Document images with source code:
[Start of section]

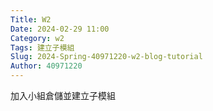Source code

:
 ```yaml
---
Title: W2
Date: 2024-02-29 11:00
Category: w2
Tags: 建立子模組
Slug: 2024-Spring-40971220-w2-blog-tutorial
Author: 40971220
---
```


加入小組倉儲並建立子模組

<!-- PELICAN_END_SUMMARY -->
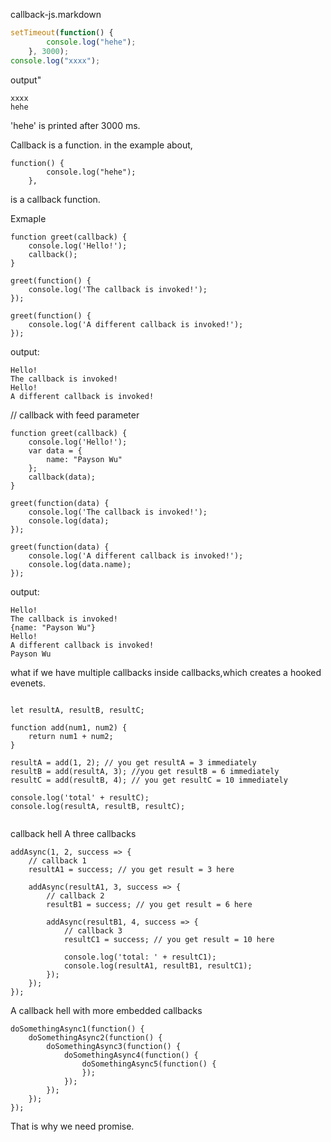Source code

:callback-js.markdown


```javascript
setTimeout(function() {
		console.log("hehe");
	}, 3000);
console.log("xxxx");
```

output"
```
xxxx
hehe
```
\'hehe\' is printed after 3000 ms. 

Callback is a function.
in the example about, 
```
function() {
		console.log("hehe");
	},
```
is a callback function.


Exmaple
```
function greet(callback) {
    console.log('Hello!');
    callback();
}

greet(function() {
    console.log('The callback is invoked!');
});

greet(function() {
    console.log('A different callback is invoked!');
});

```
output:
```
Hello!
The callback is invoked!
Hello!
A different callback is invoked!
```


// callback with feed parameter
```
function greet(callback) {
    console.log('Hello!');
    var data = {
        name: "Payson Wu"
    };
    callback(data);
}

greet(function(data) {
    console.log('The callback is invoked!');
    console.log(data);
});

greet(function(data) {
    console.log('A different callback is invoked!');
    console.log(data.name);
});
```
output:
```
Hello!
The callback is invoked!
{name: "Payson Wu"}
Hello!
A different callback is invoked!
Payson Wu
```


what if we have multiple callbacks inside callbacks,which creates a hooked evenets. 

```

let resultA, resultB, resultC;

function add(num1, num2) {
    return num1 + num2;
}

resultA = add(1, 2); // you get resultA = 3 immediately
resultB = add(resultA, 3); //you get resultB = 6 immediately
resultC = add(resultB, 4); // you get resultC = 10 immediately

console.log('total' + resultC);
console.log(resultA, resultB, resultC);


```


callback hell
A three callbacks
```
addAsync(1, 2, success => {
    // callback 1
    resultA1 = success; // you get result = 3 here

    addAsync(resultA1, 3, success => {
        // callback 2
        resultB1 = success; // you get result = 6 here
        
        addAsync(resultB1, 4, success => {
            // callback 3
            resultC1 = success; // you get result = 10 here

            console.log('total: ' + resultC1);
            console.log(resultA1, resultB1, resultC1);
        });
    });
});

```


A callback hell with more embedded callbacks
```
doSomethingAsync1(function() {
    doSomethingAsync2(function() {
        doSomethingAsync3(function() {
            doSomethingAsync4(function() {
                doSomethingAsync5(function() {
                });
            });
        });
    });
});
```


That is why we need promise.









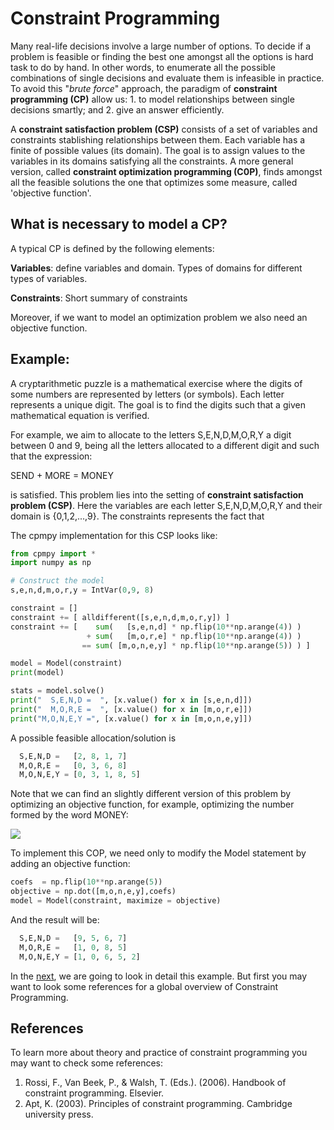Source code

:# Constraint Programming


<!--- Basic concepts on Constraint programming -->
Many real-life decisions involve a large number of options. To decide if a problem is feasible or finding the best one amongst all the options is hard task to do by hand. In other words, to enumerate all the possible combinations of single decisions and evaluate them is infeasible in practice. To avoid this "*brute force*" approach, the paradigm of **constraint programming (CP)** allow us: 1. to model relationships between single decisions smartly; and 2. give an answer efficiently.

A **constraint satisfaction problem (CSP)** consists of a set of variables and constraints stablishing relationships between them. Each variable has a finite of possible values (its domain). The goal is to assign values to the variables in its domains satisfying all the constraints. A more general version, called **constraint optimization programming (C0P)**, finds amongst all the feasible solutions the one that optimizes some measure, called 'objective function'. 

## What is necessary to model a CP?


A typical CP is defined by the following elements:

**Variables**: define variables and domain. Types of domains for different types of variables.

**Constraints**: Short summary of constraints

Moreover, if we want to model an optimization problem we also need an objective function.

## Example:

A cryptarithmetic puzzle is a mathematical exercise where the digits of some numbers are represented by letters (or symbols). Each letter represents a unique digit. The goal is to find the digits such that a given mathematical equation is verified. 

For example, we aim to allocate to the letters S,E,N,D,M,O,R,Y a digit between 0 and 9, being all the letters allocated to a different digit and such that the expression: 

SEND + MORE = MONEY

is satisfied. This problem lies into the setting of **constraint satisfaction problem (CSP)**. Here the variables are each letter S,E,N,D,M,O,R,Y and their domain is {0,1,2,...,9}. The constraints represents the fact that


The cpmpy implementation for this CSP looks like:

```python
from cpmpy import *
import numpy as np

# Construct the model
s,e,n,d,m,o,r,y = IntVar(0,9, 8)

constraint = []
constraint += [ alldifferent([s,e,n,d,m,o,r,y]) ]
constraint += [    sum(   [s,e,n,d] * np.flip(10**np.arange(4)) )
                 + sum(   [m,o,r,e] * np.flip(10**np.arange(4)) )
                == sum( [m,o,n,e,y] * np.flip(10**np.arange(5)) ) ]

model = Model(constraint)
print(model)

stats = model.solve()
print("  S,E,N,D =  ", [x.value() for x in [s,e,n,d]])
print("  M,O,R,E =  ", [x.value() for x in [m,o,r,e]])
print("M,O,N,E,Y =", [x.value() for x in [m,o,n,e,y]])
```


A possible feasible allocation/solution is 


```python
  S,E,N,D =   [2, 8, 1, 7]
  M,O,R,E =   [0, 3, 6, 8]
  M,O,N,E,Y = [0, 3, 1, 8, 5]
```

Note that we can find an slightly different version of this problem by optimizing an objective function, for example, optimizing the number formed by the word MONEY:

<img src="https://render.githubusercontent.com/render/math?math=\max%20\quad10000%20M%20%2B%201000%20O%20%2B%20100%20N%20%2B%2010%20E%20%2B%201%20Y">


To implement this COP, we need only to modify the Model statement by adding an objective function:

```python
coefs  = np.flip(10**np.arange(5))
objective = np.dot([m,o,n,e,y],coefs)
model = Model(constraint, maximize = objective)
```
And the result will be:
```python
  S,E,N,D =   [9, 5, 6, 7]
  M,O,R,E =   [1, 0, 8, 5]
  M,O,N,E,Y = [1, 0, 6, 5, 2]
```

In the [next](https://github.com/tias/cppy/blob/master/docs/explaining_smm.md), we are going to look in detail this example. But first you may want to look some references for a global overview of Constraint Programming.


## References


<!---Add more references -->

To learn more about theory and practice of constraint programming you may want to check some references:

1. Rossi, F., Van Beek, P., & Walsh, T. (Eds.). (2006). Handbook of constraint programming. Elsevier.
2. Apt, K. (2003). Principles of constraint programming. Cambridge university press.
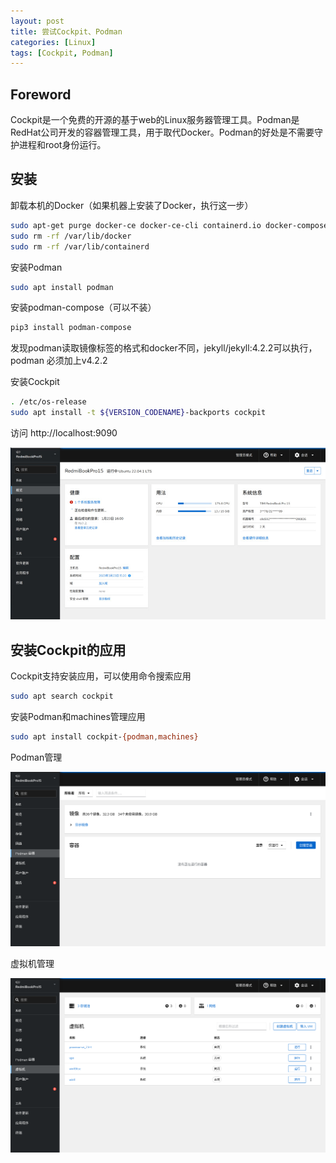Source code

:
 ```yaml
---
layout: post
title: 尝试Cockpit、Podman
categories: [Linux]
tags: [Cockpit, Podman]
---
```

## Foreword

Cockpit是一个免费的开源的基于web的Linux服务器管理工具。Podman是RedHat公司开发的容器管理工具，用于取代Docker。Podman的好处是不需要守护进程和root身份运行。

## 安装

卸载本机的Docker（如果机器上安装了Docker，执行这一步）

```sh
sudo apt-get purge docker-ce docker-ce-cli containerd.io docker-compose-plugin
sudo rm -rf /var/lib/docker
sudo rm -rf /var/lib/containerd
```
 
安装Podman

```sh
sudo apt install podman
```
 
安装podman-compose（可以不装）

```sh
pip3 install podman-compose
```
 
发现podman读取镜像标签的格式和docker不同，jekyll/jekyll:4.2.2可以执行，podman 必须加上v4.2.2 
 
安装Cockpit

```sh
. /etc/os-release
sudo apt install -t ${VERSION_CODENAME}-backports cockpit
```
 
访问 http://localhost:9090 


![Cockpit](/assets/images/Cockpit/cockpit.jpg)

## 安装Cockpit的应用

Cockpit支持安装应用，可以使用命令搜索应用

```sh
sudo apt search cockpit
```

安装Podman和machines管理应用

```sh
sudo apt install cockpit-{podman,machines}
```

Podman管理

![Podman管理](/assets/images/Cockpit/cockpit-podman.png)

虚拟机管理

![虚拟机管理](/assets/images/Cockpit/cockpit-machines.png)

[End of section]

▶ [Aim of the task] Your answer must be one number: how many lines of the entries hold the string "assets".

▶ [Task response] 3